Ist es das? Wenn ich von einer Weide einen hingeschmissenen Kukö mitnehme, den abgerochenen Billigrutenhalter eines anderen Anglers in meinen Rucksack stopfe und vielleicht noch zwei hingeschmissene Plastiktüten daheim entsorge, betreibe ich doch keine Selbstkasteiung. Ich sorge dafür, dass weder mein Verein, andere Angler noch ich selbst mehr Probleme bekommen, als nötig wären, wenn eine Kuh oder ein Pferd sich an sowas verletzt oder es sogar frißt.

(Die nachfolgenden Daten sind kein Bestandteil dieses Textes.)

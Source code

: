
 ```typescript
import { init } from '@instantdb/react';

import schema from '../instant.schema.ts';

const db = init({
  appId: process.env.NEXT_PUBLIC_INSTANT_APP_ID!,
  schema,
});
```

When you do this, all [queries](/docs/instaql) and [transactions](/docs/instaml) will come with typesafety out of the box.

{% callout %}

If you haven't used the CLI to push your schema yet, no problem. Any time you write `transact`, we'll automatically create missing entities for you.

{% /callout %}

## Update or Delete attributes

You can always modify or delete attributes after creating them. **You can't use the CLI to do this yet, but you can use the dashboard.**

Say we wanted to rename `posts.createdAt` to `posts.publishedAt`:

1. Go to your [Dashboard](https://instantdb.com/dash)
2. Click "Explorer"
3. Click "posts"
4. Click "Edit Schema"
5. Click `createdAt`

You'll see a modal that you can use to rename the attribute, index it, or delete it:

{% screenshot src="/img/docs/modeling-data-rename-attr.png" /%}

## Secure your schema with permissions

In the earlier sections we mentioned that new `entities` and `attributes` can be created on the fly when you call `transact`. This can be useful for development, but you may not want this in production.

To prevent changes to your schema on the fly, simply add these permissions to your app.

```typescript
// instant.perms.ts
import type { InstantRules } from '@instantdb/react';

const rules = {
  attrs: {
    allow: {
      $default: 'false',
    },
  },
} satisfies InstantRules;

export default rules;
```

Wahrscheinlich bin auch einfach zu egoistisch, weil ich an einer guten Beziehung zu meinen Gastgebern am Kanal, das sind zu 90% Bauern, interessiert bin.


----------



## Casso (1. November 2017)

*AW: Angler für saubere Gewässer: "Räumt Euren Müll weg"!*

Das ist ja auch alles vollkommen richtig so. Habe ich auch verstanden. Aber sobald die Angler kommen und sagen: 

"Hey, ich räume meinen Müll immer weg!" 

oder ...

"Erst letztens habe ich wieder Wurmdosen, Haken, Schnüre & Co weggeräumt!"

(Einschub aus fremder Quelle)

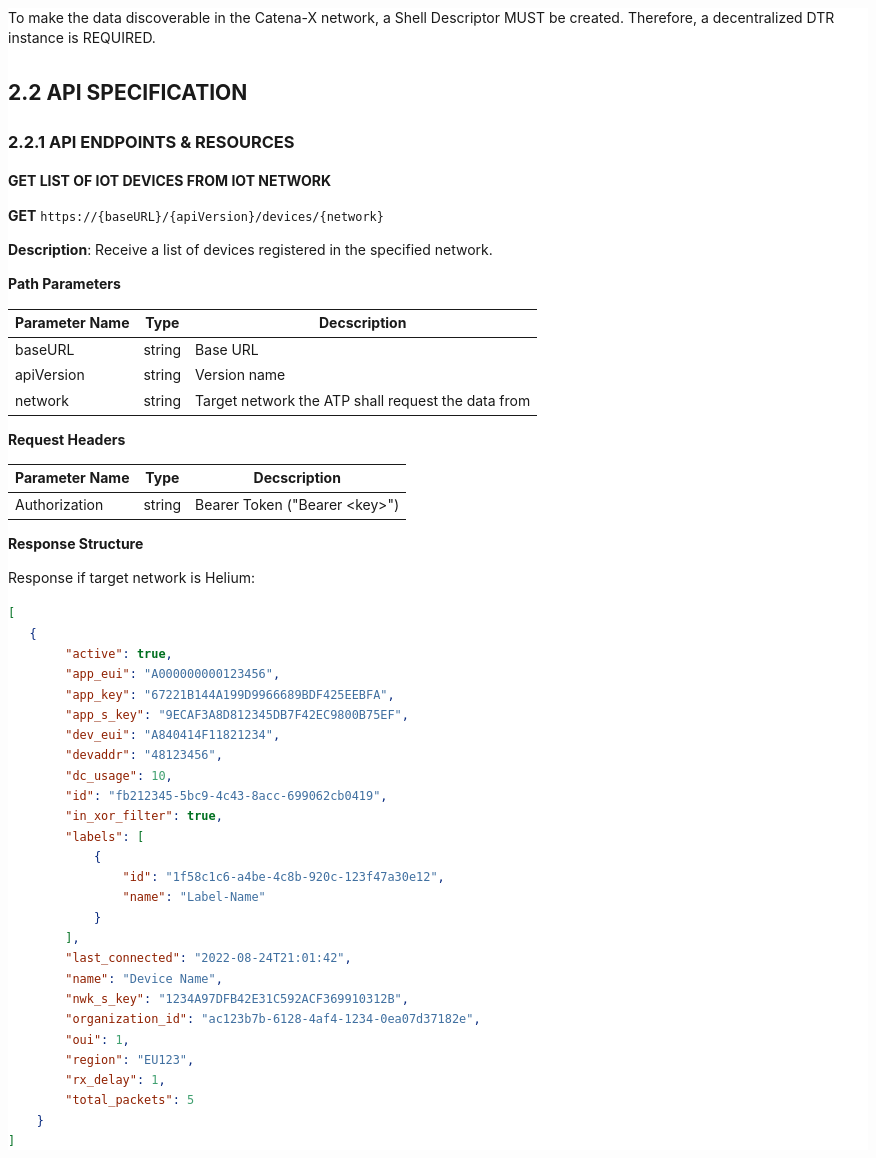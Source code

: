 To make the data discoverable in the Catena-X network, a Shell Descriptor MUST be created. Therefore, a decentralized DTR instance is REQUIRED.

## 2.2 API SPECIFICATION

### 2.2.1 API ENDPOINTS & RESOURCES

**GET LIST OF IOT DEVICES FROM IOT NETWORK**

**GET**  ``https://{baseURL}/{apiVersion}/devices/{network}``

**Description**:
Receive a list of devices registered in the specified network.

**Path Parameters**

| **Parameter Name** | **Type** | **Decscription** |
|----------------------|------------|-----------------------------------------------------------------------------------------------|
| baseURL             | string    | Base URL                                                                                     |
| apiVersion          | string    | Version name                                                                                 |
| network            | string    | Target network the ATP shall request the data from             |

**Request Headers**

| **Parameter Name**  | **Type**  | **Decscription**                               |
|----------------------|------------|-------------------------------------------------|
| Authorization       | string    | Bearer Token ("Bearer \<key\>")                  |

**Response Structure**

Response if target network is Helium:

```json
[
   {
        "active": true,
        "app_eui": "A000000000123456",
        "app_key": "67221B144A199D9966689BDF425EEBFA",
        "app_s_key": "9ECAF3A8D812345DB7F42EC9800B75EF",
        "dev_eui": "A840414F11821234",
        "devaddr": "48123456",
        "dc_usage": 10,
        "id": "fb212345-5bc9-4c43-8acc-699062cb0419",
        "in_xor_filter": true,
        "labels": [
            {
                "id": "1f58c1c6-a4be-4c8b-920c-123f47a30e12",
                "name": "Label-Name"
            }
        ],
        "last_connected": "2022-08-24T21:01:42",
        "name": "Device Name",
        "nwk_s_key": "1234A97DFB42E31C592ACF369910312B",
        "organization_id": "ac123b7b-6128-4af4-1234-0ea07d37182e",
        "oui": 1,
        "region": "EU123",
        "rx_delay": 1,
        "total_packets": 5
    }
]
```
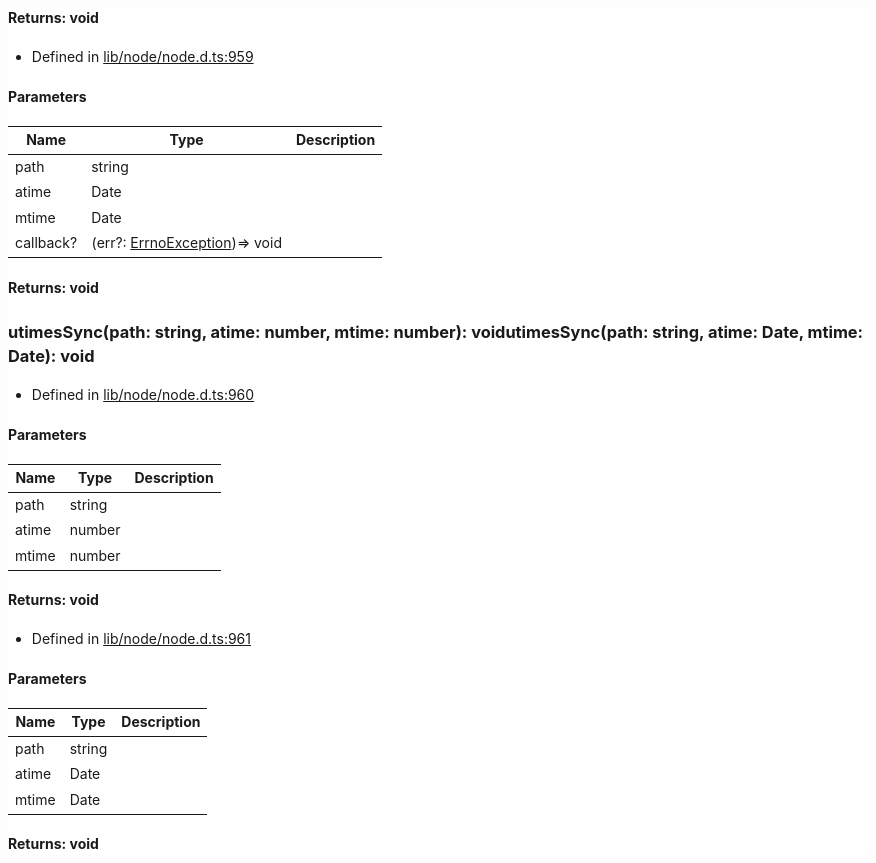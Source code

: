 #### Returns: void
  
* Defined in [lib/node/node.d.ts:959](https://github.com/kimamula/typedoc/blob/HEAD/src/lib/node/node.d.ts#L959)


#### Parameters

| Name | Type | Description |
| ---- | ---- | ---- |
| path | string|  |
| atime | Date|  |
| mtime | Date|  |
| callback? | (err?: [ErrnoException](../interfaces/nodejs.errnoexception.md))=> void|  |

#### Returns: void

### utimesSync(path: string, atime: number, mtime: number): voidutimesSync(path: string, atime: Date, mtime: Date): void
  
* Defined in [lib/node/node.d.ts:960](https://github.com/kimamula/typedoc/blob/HEAD/src/lib/node/node.d.ts#L960)


#### Parameters

| Name | Type | Description |
| ---- | ---- | ---- |
| path | string|  |
| atime | number|  |
| mtime | number|  |

#### Returns: void
  
* Defined in [lib/node/node.d.ts:961](https://github.com/kimamula/typedoc/blob/HEAD/src/lib/node/node.d.ts#L961)


#### Parameters

| Name | Type | Description |
| ---- | ---- | ---- |
| path | string|  |
| atime | Date|  |
| mtime | Date|  |

#### Returns: void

...  sprichst du von kasteien der Anglerschaft. Dennoch hast du in deinem Eröffnungsbeitrag geschrieben das DU immer eine Plastiktüte dabei hast, damit DU deinen Müll immer mitnehmen kannst. 

Deshalb mein Beitrag. Einfach mal hinnehmen, zumal es ja nicht mal böse gemeint war.  

Ansonsten sehe ich das Thema als immer wiederkehrend an. Wie oft liest man in Foren oder FB-Gruppen dass der Müll an unseren Gewässern stark zunimmt. Und jedes Mal hat man die Leute dabei, die an die Vernunft der anderen appellieren. 

Einfach machen! Ich selber spare mir Predigten um andere Angler oder Menschen zu bekehren. Klar sollte man auf dieses Thema aufmerksam machen und auch mal die richtigen Stellen loben (wurde hier ja wunderbar gemacht) aber die Schmutzfinken wird man deshalb nicht ändern können.


----------



## Thomas9904 (1. November 2017)

*AW: Angler für saubere Gewässer: "Räumt Euren Müll weg"!*



Casso schrieb:


> Einfach machen! Ich selber spare mir Predigten um andere Angler oder Menschen zu bekehren. Klar sollte man auf dieses Thema aufmerksam machen und auch mal die richtigen Stellen loben (wurde hier ja wunderbar gemacht) aber die Schmutzfinken wird man deshalb nicht ändern können.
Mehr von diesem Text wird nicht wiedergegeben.